In our initial experiment, we validated the sorted retinal pericyte cells using qRT-PCR. We confirmed the expression of pericyte marker PDGFRb (0.89-fold) relative to GAPDH mRNA from approximately 500 sorted cells. We further assessed the nature of the FACS sorted population of cells by measuring the mRNA count for pericyte specific cell markers from the RNA sequence data (Chasseigneaux et al., 2018). Expression of these markers such as PDGFRb, Rgs5, Abcc9, or Vtn as marker of pericyte cells has been previously documented in the transcriptomic studies (He et al., 2016; Zeisel et al., 2015; Zhang et al., 2014), and confirm that the purified cells are pericytes, however our study does not account for the heterogeneity of the analyzed cells (Fig. S1).

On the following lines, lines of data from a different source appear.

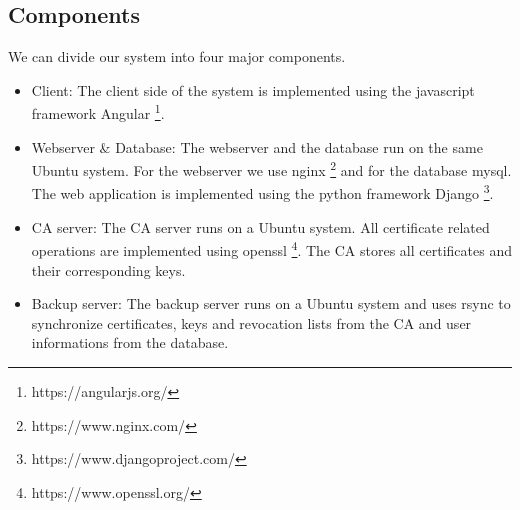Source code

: \documentclass[english]{article}
\begin{document}









\subsection{Components}

We can divide our system into four major components.
\begin{itemize}
\item Client: The client side of the system is implemented using the javascript framework Angular \footnote{https://angularjs.org/}.
\item Webserver \& Database: The webserver and the database run on the same Ubuntu system. For the webserver we use nginx \footnote{https://www.nginx.com/} and for the database mysql. The web application is implemented using the python framework Django \footnote{https://www.djangoproject.com/}.
\item CA server: The CA server runs on a Ubuntu system. All certificate related operations are implemented using openssl \footnote{https://www.openssl.org/}. The CA stores all certificates and their corresponding keys.
\item Backup server: The backup server runs on a Ubuntu system and uses rsync to synchronize certificates, keys and revocation lists from the CA and user informations from the database.
\end{itemize}

  
\end{document}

3.2. Identification of Gene Transcripts from Pericytes of Diabetic mice

To identify the pathway mediating hyperglycemia induced pericyte dysfunction, we compared the mRNA expression profile of the sorted pericyte population from diabetic and non-diabetic mice. Differential expression analysis of RNA-seq data through DESeq2 revealed a total of 712 genes were differentially regulated with a fold change in expression > 2.00 (adjusted p < 0.05) in diabetic pericytes compared to non-diabetic controls cells. Out of these, 495 mRNAs were significantly downregulated, and 217 mRNAs were upregulated in pericytes cell from diabetes condition as shown in heat map and in the volcano plot (Figure 3a). To investigate the relatedness among the samples between diabetic and non-diabetic control, differentially expressed genes (log 2fold changes, padj <0.05) were subjected to unsupervised hierarchical clustering analysis and the results are shown in heat map format (Figure 3b).

Figure 3.

Figure 3.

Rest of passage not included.